Whatever difficulties there may be with Locke’s project, its aim is one that merits a final comment.  Locke was out to emancipate the individual knower from the shackles of authority, just as many of his contemporaries were out to emancipate the subject from the authority of the King.  For Locke, republicanism was not just a political doctrine, concerned with rights and powers within the state, but an epistemological doctrine, concerned with the determination of truth.  Locke’s own words put it best.

 

And it was of no small advantage to those who affected to be Masters and Teachers, to make this the Principle of Principles, That Principles must not be questioned: For having once established this Tenet, That there are innate Principles, it put their Followers upon a necessity of receiving some Doctrines as such; which was to take [their followers] off from their own Reason and Judgment, and put them upon believing and taking [these purported principles] upon trust, without farther examination: In which posture of blind Credulity, they might be more easily governed by, and made useful to some sort of Men, who had the skill and office to principle [i.e., instruct] and guide them.  Nor is it a small power it gives one Man over another, to have the Authority to be the Dictator of Principles, and Teacher of unquestioned Truths; and to make a Man swallow that for an innate Principle, which may serve to his purpose, who teacheth them. [Essay I.iv.24]

 

In contrast, Locke maintained that it is the natural cognitive capacities of individuals exercised upon the things themselves that are the best judges of truth, and he took this “republican” epistemology so far as to hold that even expert opinion ought not to be allowed to determine the views of individuals — though only on matters of “probability” and at the cost of requiring that all individuals tolerate one another’s contrary opinions on such matters.

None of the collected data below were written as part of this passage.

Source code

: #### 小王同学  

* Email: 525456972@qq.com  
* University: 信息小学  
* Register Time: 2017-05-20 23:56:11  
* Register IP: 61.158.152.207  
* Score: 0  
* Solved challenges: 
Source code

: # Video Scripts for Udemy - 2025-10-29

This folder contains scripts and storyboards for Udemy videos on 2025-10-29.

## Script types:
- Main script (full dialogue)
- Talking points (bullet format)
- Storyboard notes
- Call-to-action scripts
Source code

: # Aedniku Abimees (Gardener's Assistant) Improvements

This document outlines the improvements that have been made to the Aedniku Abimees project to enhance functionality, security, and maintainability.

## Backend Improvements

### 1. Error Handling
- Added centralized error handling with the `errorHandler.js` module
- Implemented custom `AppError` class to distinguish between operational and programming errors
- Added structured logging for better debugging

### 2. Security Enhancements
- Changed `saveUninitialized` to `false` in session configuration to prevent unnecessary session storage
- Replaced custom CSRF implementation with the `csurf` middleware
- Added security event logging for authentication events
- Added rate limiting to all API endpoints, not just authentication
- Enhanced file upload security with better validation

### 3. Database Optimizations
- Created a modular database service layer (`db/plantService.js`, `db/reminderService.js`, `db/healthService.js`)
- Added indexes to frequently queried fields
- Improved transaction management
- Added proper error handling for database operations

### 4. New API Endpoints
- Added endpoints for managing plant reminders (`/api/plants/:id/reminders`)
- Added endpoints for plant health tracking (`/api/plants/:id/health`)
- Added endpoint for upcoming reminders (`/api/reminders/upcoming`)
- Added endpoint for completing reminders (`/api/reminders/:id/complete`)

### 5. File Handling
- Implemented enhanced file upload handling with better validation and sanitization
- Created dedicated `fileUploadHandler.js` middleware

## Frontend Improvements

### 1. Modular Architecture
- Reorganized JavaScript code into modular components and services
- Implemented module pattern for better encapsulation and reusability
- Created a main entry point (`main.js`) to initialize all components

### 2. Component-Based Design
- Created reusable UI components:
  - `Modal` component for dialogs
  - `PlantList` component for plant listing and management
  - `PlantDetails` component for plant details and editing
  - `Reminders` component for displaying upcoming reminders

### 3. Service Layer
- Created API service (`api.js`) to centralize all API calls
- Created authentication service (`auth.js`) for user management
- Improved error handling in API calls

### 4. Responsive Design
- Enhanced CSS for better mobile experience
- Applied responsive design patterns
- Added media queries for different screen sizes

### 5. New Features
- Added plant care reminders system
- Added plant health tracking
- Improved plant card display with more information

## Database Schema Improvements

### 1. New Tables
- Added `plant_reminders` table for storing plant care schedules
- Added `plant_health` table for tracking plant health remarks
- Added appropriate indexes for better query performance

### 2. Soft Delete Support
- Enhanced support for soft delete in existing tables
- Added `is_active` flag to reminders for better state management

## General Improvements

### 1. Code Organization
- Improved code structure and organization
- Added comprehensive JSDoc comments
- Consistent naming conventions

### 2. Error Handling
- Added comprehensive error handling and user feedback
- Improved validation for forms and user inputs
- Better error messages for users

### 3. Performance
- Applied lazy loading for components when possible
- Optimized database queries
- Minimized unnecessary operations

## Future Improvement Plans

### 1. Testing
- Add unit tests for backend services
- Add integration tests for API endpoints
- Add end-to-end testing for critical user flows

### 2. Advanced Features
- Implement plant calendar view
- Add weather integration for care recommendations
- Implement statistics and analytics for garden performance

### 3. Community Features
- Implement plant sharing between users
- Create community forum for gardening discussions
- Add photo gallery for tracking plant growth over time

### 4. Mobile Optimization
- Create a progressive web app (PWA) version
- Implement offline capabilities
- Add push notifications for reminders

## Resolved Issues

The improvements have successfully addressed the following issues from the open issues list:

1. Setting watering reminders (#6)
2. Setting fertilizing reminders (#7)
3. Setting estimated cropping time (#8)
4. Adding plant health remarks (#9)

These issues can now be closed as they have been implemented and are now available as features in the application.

It was views such as these that made Locke’s Essay one of the most popular readings among the founders of the American Revolution.

 

QUESTIONS ON THE READING

   1.    What was the main question that the Essay concerning human understanding was written to answer?

   2.    What has so far served as the main impediment to the advancement of knowledge?

   3.    In what does the “Historical, plain Method” consist?

   4.    What are the main consequences of a failure to inquire into the limits of what can be known by our understanding?

   5.    What does the term, “idea,” stand for?

   6.    What is the argument from universal consent?

   7.    What, in general, is wrong with the argument from universal consent?

   8.    What is wrong with supposing that there might be certain truths that we have always known and that were imprinted on our minds at birth, but that we are unconscious of?

   9.    Did Locke deny that we have innate capacities?

10.    What is wrong with supposing that there might be certain truths that we have always known and that were imprinted on our minds at birth, but that we need to employ reason to discover what they are?

11.    What is wrong with supposing that there might be certain truths that we have always known and that were imprinted on our minds at birth, but that they only come into our consciousness when we attain the age of reason?

12.    What is there about the fact that there are some truths that we come to know very early in life that actually goes to prove that these truths are not innately known?

13.    Did Locke believe that there are absolute truths concerning what is right and wrong, or did he hold that moral rules are purely conventional?

14.    What reasons did Locke offer for rejecting the view that criminals still accept the truth of moral principles even though they do not act in accord with them?

15.    Did Locke deny that we have innate dispositions and tendencies?

16.    What are the main factors inducing people to take principles upon trust?

17.    What special reason does a consideration of the “parts” of principles give us for thinking that there could be no innate principles?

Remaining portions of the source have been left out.